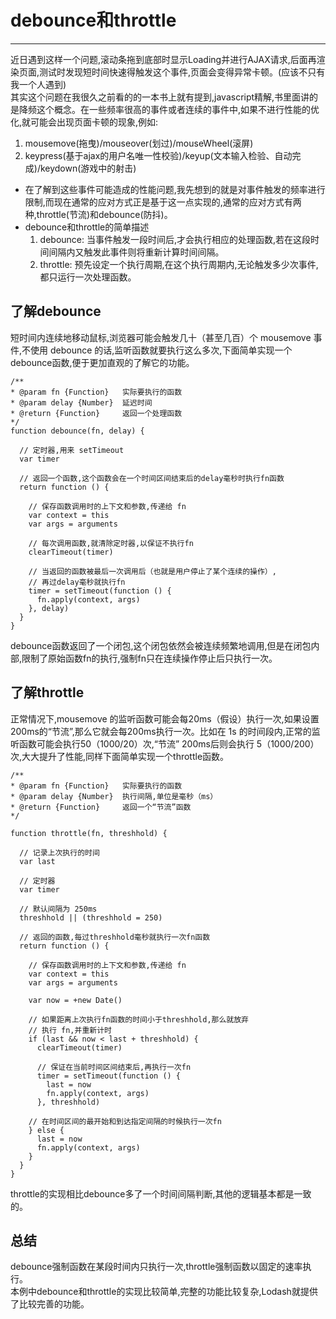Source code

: # debounce和throttle
----  
近日遇到这样一个问题,滚动条拖到底部时显示Loading并进行AJAX请求,后面再渲染页面,测试时发现短时间快速得触发这个事件,页面会变得异常卡顿。(应该不只有我一个人遇到)  
其实这个问题在我很久之前看的的一本书上就有提到,javascript精解,书里面讲的是降频这个概念。在一些频率很高的事件或者连续的事件中,如果不进行性能的优化,就可能会出现页面卡顿的现象,例如:
   1. mousemove(拖曳)/mouseover(划过)/mouseWheel(滚屏)  
   2. keypress(基于ajax的用户名唯一性校验)/keyup(文本输入检验、自动完成)/keydown(游戏中的射击)    
* 在了解到这些事件可能造成的性能问题,我先想到的就是对事件触发的频率进行限制,而现在通常的应对方式正是基于这一点实现的,通常的应对方式有两种,throttle(节流)和debounce(防抖)。
* debounce和throttle的简单描述  
    1. debounce: 当事件触发一段时间后,才会执行相应的处理函数,若在这段时间间隔内又触发此事件则将重新计算时间间隔。
    2. throttle: 预先设定一个执行周期,在这个执行周期内,无论触发多少次事件,都只运行一次处理函数。  
  
## 了解debounce  
短时间内连续地移动鼠标,浏览器可能会触发几十（甚至几百）个 mousemove 事件,不使用 debounce 的话,监听函数就要执行这么多次,下面简单实现一个debounce函数,便于更加直观的了解它的功能。  
```
/**
* @param fn {Function}   实际要执行的函数
* @param delay {Number}  延迟时间
* @return {Function}     返回一个处理函数
*/
function debounce(fn, delay) {

  // 定时器,用来 setTimeout
  var timer

  // 返回一个函数,这个函数会在一个时间区间结束后的delay毫秒时执行fn函数
  return function () {

    // 保存函数调用时的上下文和参数,传递给 fn
    var context = this
    var args = arguments

    // 每次调用函数,就清除定时器,以保证不执行fn
    clearTimeout(timer)

    // 当返回的函数被最后一次调用后（也就是用户停止了某个连续的操作）,
    // 再过delay毫秒就执行fn
    timer = setTimeout(function () {
      fn.apply(context, args)
    }, delay)
  }
}
```  
debounce函数返回了一个闭包,这个闭包依然会被连续频繁地调用,但是在闭包内部,限制了原始函数fn的执行,强制fn只在连续操作停止后只执行一次。    
  
## 了解throttle
正常情况下,mousemove 的监听函数可能会每20ms（假设）执行一次,如果设置200ms的“节流”,那么它就会每200ms执行一次。比如在 1s 的时间段内,正常的监听函数可能会执行50（1000/20）次,“节流” 200ms后则会执行 5（1000/200）次,大大提升了性能,同样下面简单实现一个throttle函数。  
```
/**
* @param fn {Function}   实际要执行的函数
* @param delay {Number}  执行间隔,单位是毫秒（ms）
* @return {Function}     返回一个“节流”函数
*/

function throttle(fn, threshhold) {

  // 记录上次执行的时间
  var last

  // 定时器
  var timer

  // 默认间隔为 250ms
  threshhold || (threshhold = 250)

  // 返回的函数,每过threshhold毫秒就执行一次fn函数
  return function () {

    // 保存函数调用时的上下文和参数,传递给 fn
    var context = this
    var args = arguments

    var now = +new Date()

    // 如果距离上次执行fn函数的时间小于threshhold,那么就放弃
    // 执行 fn,并重新计时
    if (last && now < last + threshhold) {
      clearTimeout(timer)

      // 保证在当前时间区间结束后,再执行一次fn
      timer = setTimeout(function () {
        last = now
        fn.apply(context, args)
      }, threshhold)

    // 在时间区间的最开始和到达指定间隔的时候执行一次fn
    } else {
      last = now
      fn.apply(context, args)
    }
  }
}
```    
throttle的实现相比debounce多了一个时间间隔判断,其他的逻辑基本都是一致的。  
  
## 总结  
debounce强制函数在某段时间内只执行一次,throttle强制函数以固定的速率执行。  
本例中debounce和throttle的实现比较简单,完整的功能比较复杂,Lodash就提供了比较完善的功能。


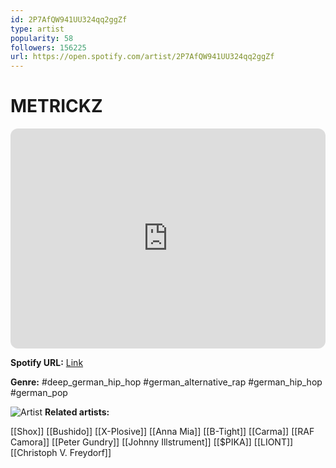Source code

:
 ```yaml
---
id: 2P7AfQW941UU324qq2ggZf
type: artist
popularity: 58
followers: 156225
url: https://open.spotify.com/artist/2P7AfQW941UU324qq2ggZf
---
```

# METRICKZ

<iframe style="border-radius:12px" src="https://open.spotify.com/embed/artist/2P7AfQW941UU324qq2ggZf" width="100%" height="352" frameBorder="0" allowfullscreen="" allow="autoplay; clipboard-write; encrypted-media; fullscreen; picture-in-picture" loading="lazy"></iframe>

**Spotify URL:** [Link](https://open.spotify.com/artist/2P7AfQW941UU324qq2ggZf)

**Genre:**  #deep_german_hip_hop #german_alternative_rap #german_hip_hop #german_pop

![Artist](https://i.scdn.co/image/ab6761610000e5eb787b7b148222d86edc542d3f)
**Related artists:**

[[Shox]]
[[Bushido]]
[[X-Plosive]]
[[Anna Mia]]
[[B-Tight]]
[[Carma]]
[[RAF Camora]]
[[Peter Gundry]]
[[Johnny Illstrument]]
[[$PIKA]]
[[LIONT]]
[[Christoph V. Freydorf]]
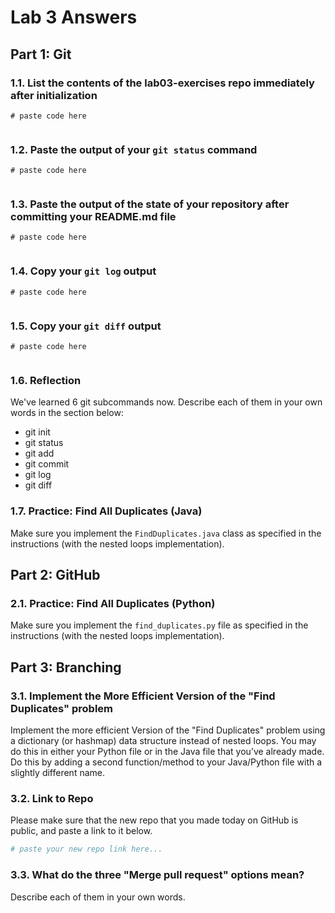 # Lab 3 Answers

## Part 1: Git

### 1.1. List the contents of the lab03-exercises repo immediately after initialization
```
# paste code here


```

### 1.2. Paste the output of your `git status` command
```
# paste code here


```

### 1.3. Paste the output of the state of your repository after committing your README.md file
```
# paste code here


```

### 1.4. Copy your `git log` output
```
# paste code here


```

### 1.5. Copy your `git diff` output
```
# paste code here


```


### 1.6. Reflection

We've learned 6 git subcommands now. Describe each of them in your own words in the section below:

* git init
* git status 
* git add 
* git commit 
* git log 
* git diff 


### 1.7. Practice: Find All Duplicates (Java)
Make sure you implement the `FindDuplicates.java` class as specified in the instructions (with the nested loops implementation).

## Part 2: GitHub

### 2.1. Practice: Find All Duplicates (Python)
Make sure you implement the `find_duplicates.py` file as specified in the instructions (with the nested loops implementation).


## Part 3: Branching

### 3.1. Implement the More Efficient Version of the "Find Duplicates" problem
Implement the more efficient Version of the "Find Duplicates" problem using a dictionary (or hashmap) data structure instead of nested loops. You may do this in either your Python file or in the Java file that you’ve already made. Do this by adding a second function/method to your Java/Python file with a slightly different name.


### 3.2. Link to Repo
Please make sure that the new repo that you made today on GitHub is public, and paste a link to it below.

```bash
# paste your new repo link here...

```

### 3.3. What do the three "Merge pull request" options mean? 
Describe each of them in your own words.

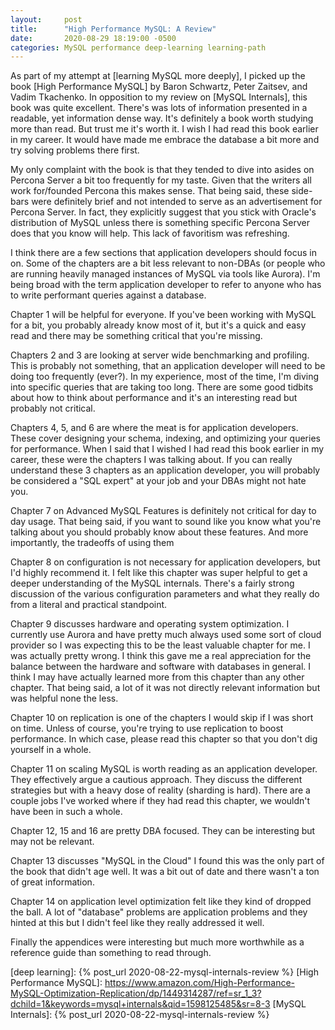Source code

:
 ```yaml
---
layout:     post
title:      "High Performance MySQL: A Review"
date:       2020-08-29 18:19:00 -0500
categories: MySQL performance deep-learning learning-path
---
```


As part of my attempt at [learning MySQL more deeply], I picked up the book
[High Performance MySQL] by Baron Schwartz, Peter Zaitsev, and Vadim Tkachenko.
In opposition to my review on [MySQL Internals], this book was quite excellent.
There's was lots of information presented in a readable, yet information dense way.
It's definitely a book worth studying more than read.  But trust me it's worth it.
I wish I had read this book earlier in my career.  It would have made me embrace
the database a bit more and try solving problems there first.

My only complaint with the book is that they tended to dive into asides on Percona Server
a bit too frequently for my taste.  Given that the writers all work for/founded Percona
this makes sense.  That being said, these side-bars were definitely brief and not
intended to serve as an advertisement for Percona Server.  In fact, they explicitly
suggest that you stick with Oracle's distribution of MySQL unless there is something
specific Percona Server does that you know will help.  This lack of favoritism was refreshing.

I think there are a few sections that application developers
should focus in on.  Some of the chapters are a bit less relevant to non-DBAs (or
people who are running heavily managed instances of MySQL via tools like Aurora).
I'm being broad with the term application developer to refer to anyone who has to write
performant queries against a database.

Chapter 1 will be helpful for everyone.  If you've been working with MySQL for a bit,
you probably already know most of it, but it's a quick and easy read and there may be something
critical that you're missing.

Chapters 2 and 3 are looking at server wide benchmarking and profiling.  This is probably not something, that
an application developer will need to be doing too frequently (ever?).  In my experience,
most of the time, I'm diving into specific queries that are taking too long.  There are some
good tidbits about how to think about performance and it's an interesting read but probably not critical.

Chapters 4, 5, and 6 are where the meat is for application developers.  These cover designing
your schema, indexing, and optimizing your queries for performance.  When I said that I wished
I had read this book earlier in my career, these were the chapters I was talking about.
If you can really understand these 3 chapters as an application developer, you will probably
be considered a "SQL expert" at your job and your DBAs might not hate you.

Chapter 7 on Advanced MySQL Features is definitely not critical for day to day usage.  That being said, if you want
to sound like you know what you're talking about you should probably know about these features.
And more importantly, the tradeoffs of using them

Chapter 8 on configuration is not necessary for application developers, but I'd highly recommend it.
I felt like this chapter was super helpful to get a deeper understanding of the MySQL internals.
There's a fairly strong discussion of the various configuration parameters and what they really do
from a literal and practical standpoint.

Chapter 9 discusses hardware and operating system optimization.  I currently use Aurora and have
pretty much always used some sort of cloud provider so I was expecting this to be the least valuable
chapter for me.  I was actually pretty wrong.  I think this gave me a real appreciation for the balance
between the hardware and software with databases in general.  I think I may have actually learned more
from this chapter than any other chapter.  That being said, a lot of it was not directly relevant
information but was helpful none the less.

Chapter 10 on replication is one of the chapters I would skip if I was short on time.  Unless of
course, you're trying to use replication to boost performance.  In which case, please read this
chapter so that you don't dig yourself in a whole.

Chapter 11 on scaling MySQL is worth reading as an application developer.  They effectively argue a cautious
approach.  They discuss the different strategies but with a heavy dose of reality (sharding is hard).
There are a couple jobs I've worked where if they had read this chapter, we wouldn't have been in 
such a whole.

Chapter 12, 15 and 16 are pretty DBA focused.  They can be interesting but may not be relevant.

Chapter 13 discusses "MySQL in the Cloud"  I found this was the only part of the book that didn't
age well.  It was a bit out of date and there wasn't a ton of great information.

Chapter 14 on application level optimization felt like they kind of dropped the ball.  A lot
of "database" problems are application problems and they hinted at this but I didn't feel like they
really addressed it well.

Finally the appendices were interesting but much more worthwhile as a reference guide than something
to read through.


[deep learning]: {% post_url 2020-08-22-mysql-internals-review %}
[High Performance MySQL]: https://www.amazon.com/High-Performance-MySQL-Optimization-Replication/dp/1449314287/ref=sr_1_3?dchild=1&keywords=mysql+internals&qid=1598125485&sr=8-3
[MySQL Internals]: {% post_url 2020-08-22-mysql-internals-review %}
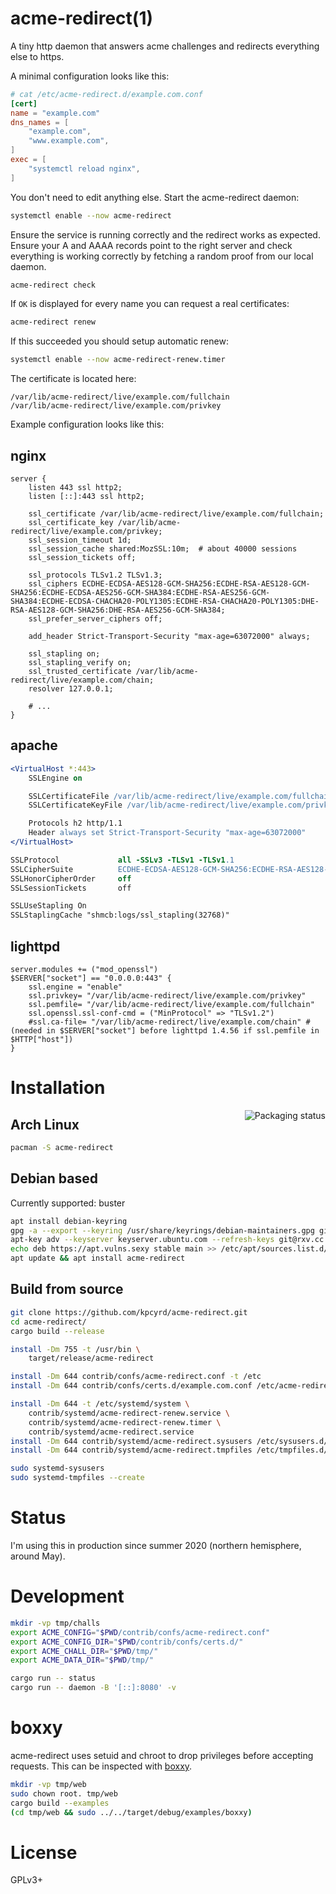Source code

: # acme-redirect(1)

A tiny http daemon that answers acme challenges and redirects everything else
to https.

A minimal configuration looks like this:
```toml
# cat /etc/acme-redirect.d/example.com.conf
[cert]
name = "example.com"
dns_names = [
    "example.com",
    "www.example.com",
]
exec = [
    "systemctl reload nginx",
]
```

You don't need to edit anything else. Start the acme-redirect daemon:
```bash
systemctl enable --now acme-redirect
```

Ensure the service is running correctly and the redirect works as expected.
Ensure your A and AAAA records point to the right server and check everything
is working correctly by fetching a random proof from our local daemon.
```bash
acme-redirect check
```

If `OK` is displayed for every name you can request a real certificates:
```bash
acme-redirect renew
```

If this succeeded you should setup automatic renew:
```bash
systemctl enable --now acme-redirect-renew.timer
```

The certificate is located here:
```
/var/lib/acme-redirect/live/example.com/fullchain
/var/lib/acme-redirect/live/example.com/privkey
```

Example configuration looks like this:

## nginx
```nginx
server {
    listen 443 ssl http2;
    listen [::]:443 ssl http2;

    ssl_certificate /var/lib/acme-redirect/live/example.com/fullchain;
    ssl_certificate_key /var/lib/acme-redirect/live/example.com/privkey;
    ssl_session_timeout 1d;
    ssl_session_cache shared:MozSSL:10m;  # about 40000 sessions
    ssl_session_tickets off;

    ssl_protocols TLSv1.2 TLSv1.3;
    ssl_ciphers ECDHE-ECDSA-AES128-GCM-SHA256:ECDHE-RSA-AES128-GCM-SHA256:ECDHE-ECDSA-AES256-GCM-SHA384:ECDHE-RSA-AES256-GCM-SHA384:ECDHE-ECDSA-CHACHA20-POLY1305:ECDHE-RSA-CHACHA20-POLY1305:DHE-RSA-AES128-GCM-SHA256:DHE-RSA-AES256-GCM-SHA384;
    ssl_prefer_server_ciphers off;

    add_header Strict-Transport-Security "max-age=63072000" always;

    ssl_stapling on;
    ssl_stapling_verify on;
    ssl_trusted_certificate /var/lib/acme-redirect/live/example.com/chain;
    resolver 127.0.0.1;

    # ...
}
```

## apache
```apache
<VirtualHost *:443>
    SSLEngine on

    SSLCertificateFile /var/lib/acme-redirect/live/example.com/fullchain
    SSLCertificateKeyFile /var/lib/acme-redirect/live/example.com/privkey

    Protocols h2 http/1.1
    Header always set Strict-Transport-Security "max-age=63072000"
</VirtualHost>

SSLProtocol             all -SSLv3 -TLSv1 -TLSv1.1
SSLCipherSuite          ECDHE-ECDSA-AES128-GCM-SHA256:ECDHE-RSA-AES128-GCM-SHA256:ECDHE-ECDSA-AES256-GCM-SHA384:ECDHE-RSA-AES256-GCM-SHA384:ECDHE-ECDSA-CHACHA20-POLY1305:ECDHE-RSA-CHACHA20-POLY1305:DHE-RSA-AES128-GCM-SHA256:DHE-RSA-AES256-GCM-SHA384
SSLHonorCipherOrder     off
SSLSessionTickets       off

SSLUseStapling On
SSLStaplingCache "shmcb:logs/ssl_stapling(32768)"
```

## lighttpd
```
server.modules += ("mod_openssl")
$SERVER["socket"] == "0.0.0.0:443" {
    ssl.engine = "enable"
    ssl.privkey= "/var/lib/acme-redirect/live/example.com/privkey"
    ssl.pemfile= "/var/lib/acme-redirect/live/example.com/fullchain"
    ssl.openssl.ssl-conf-cmd = ("MinProtocol" => "TLSv1.2")
    #ssl.ca-file= "/var/lib/acme-redirect/live/example.com/chain" # (needed in $SERVER["socket"] before lighttpd 1.4.56 if ssl.pemfile in $HTTP["host"])
}
```

# Installation

<a href="https://repology.org/project/acme-redirect/versions"><img align="right" src="https://repology.org/badge/vertical-allrepos/acme-redirect.svg" alt="Packaging status"></a>

## Arch Linux

```bash
pacman -S acme-redirect
```

## Debian based

Currently supported: buster

```bash
apt install debian-keyring
gpg -a --export --keyring /usr/share/keyrings/debian-maintainers.gpg git@rxv.cc | apt-key add -
apt-key adv --keyserver keyserver.ubuntu.com --refresh-keys git@rxv.cc
echo deb https://apt.vulns.sexy stable main >> /etc/apt/sources.list.d/apt-vulns-sexy.list
apt update && apt install acme-redirect
```

## Build from source

```bash
git clone https://github.com/kpcyrd/acme-redirect.git
cd acme-redirect/
cargo build --release

install -Dm 755 -t /usr/bin \
    target/release/acme-redirect

install -Dm 644 contrib/confs/acme-redirect.conf -t /etc
install -Dm 644 contrib/confs/certs.d/example.com.conf /etc/acme-redirect.d/example.com.conf.sample

install -Dm 644 -t /etc/systemd/system \
    contrib/systemd/acme-redirect-renew.service \
    contrib/systemd/acme-redirect-renew.timer \
    contrib/systemd/acme-redirect.service
install -Dm 644 contrib/systemd/acme-redirect.sysusers /etc/sysusers.d/acme-redirect.conf
install -Dm 644 contrib/systemd/acme-redirect.tmpfiles /etc/tmpfiles.d/acme-redirect.conf

sudo systemd-sysusers
sudo systemd-tmpfiles --create
```

# Status

I'm using this in production since summer 2020 (northern hemisphere, around May).

# Development

```bash
mkdir -vp tmp/challs
export ACME_CONFIG="$PWD/contrib/confs/acme-redirect.conf"
export ACME_CONFIG_DIR="$PWD/contrib/confs/certs.d/"
export ACME_CHALL_DIR="$PWD/tmp/"
export ACME_DATA_DIR="$PWD/tmp/"

cargo run -- status
cargo run -- daemon -B '[::]:8080' -v
```

# boxxy

acme-redirect uses setuid and chroot to drop privileges before accepting
requests. This can be inspected with [boxxy][1].

```bash
mkdir -vp tmp/web
sudo chown root. tmp/web
cargo build --examples
(cd tmp/web && sudo ../../target/debug/examples/boxxy)
```

[1]: https://github.com/kpcyrd/boxxy-rs

# License

GPLv3+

◆ **What the task requires**
Exactly the lines from the top of the entries through the line with "其实这个问题在我很久之前看的", inclusive, must be given again, with every picture omitted.

◆ **Solution for this exercise**
Source code

: # debounce和throttle
----  
近日遇到这样一个问题,滚动条拖到底部时显示Loading并进行AJAX请求,后面再渲染页面,测试时发现短时间快速得触发这个事件,页面会变得异常卡顿。(应该不只有我一个人遇到)  
其实这个问题在我很久之前看的的一本书上就有提到,javascript精解,书里面讲的是降频这个概念。在一些频率很高的事件或者连续的事件中,如果不进行性能的优化,就可能会出现页面卡顿的现象,例如:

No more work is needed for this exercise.